The gentrification of central Manchester has, post bomb, rippled to the outskirts of what we would term the City centre. The Northern Quarter north of Picadilly was the last area to be engulfed - as it were - by new money. Ancoats is currently undergoing the Urban Splash treatment. Apartments reclaimed from long derelict mills and places of worship, regeneration of council housing and local businesses. A sense of bridging the past with the present. Ancoats - the world's first industrialised, urban 'village' - bequeathing its original bricks and mortar to the future.
In the middle of all this - betwixt the Northern Quarter and Ancoats, lies the
I'll guarantee you this. Whoever reopens this place will ditch the Lord Atterburys bollocks and revert back to the Land O Cakes - a name that has graced a pub on this site since at least the 1750s. And no doubt the ad-exec who comes up with this innovative rebranding will be hailed as a cutting edge genius and people will talk of meeting in the Land O Cakes again instead of Lord Atterburys (like they ever did!)

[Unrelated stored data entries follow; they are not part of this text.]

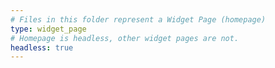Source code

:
 ```yaml
---
# Files in this folder represent a Widget Page (homepage)
type: widget_page
# Homepage is headless, other widget pages are not.
headless: true
---
```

I've still not heard whether I will be allowed to leave my place of employ with a semi-decent buttie. The Ivory towers are chock full of middle and upper mangement attempting to figure out how to leverage us lesser beings across more accounts for less money. It's not easy at the top - honest. For a start off you've got to understand what fuckin' "leverage" means in relation to human beings. Today I was working away at a new account I have recently been leveraged onto, when I get a phone call from some management lickspittle requesting my presence at another account I had recently been leveraged to. "No can do" quoth I, "I'm in the process of "delighting" a customer here" (a good 20 miles away on the other side of Manchester). Cue much gnashing of teeth on the other end of the phone and questions like "can't you do something remotely?" Well, possibly, but given the fact that I an employed to sort the stuff out that requires a deskside visit, aka "the stuff that can't be done remotely", I'd guess the answer to that question would be no.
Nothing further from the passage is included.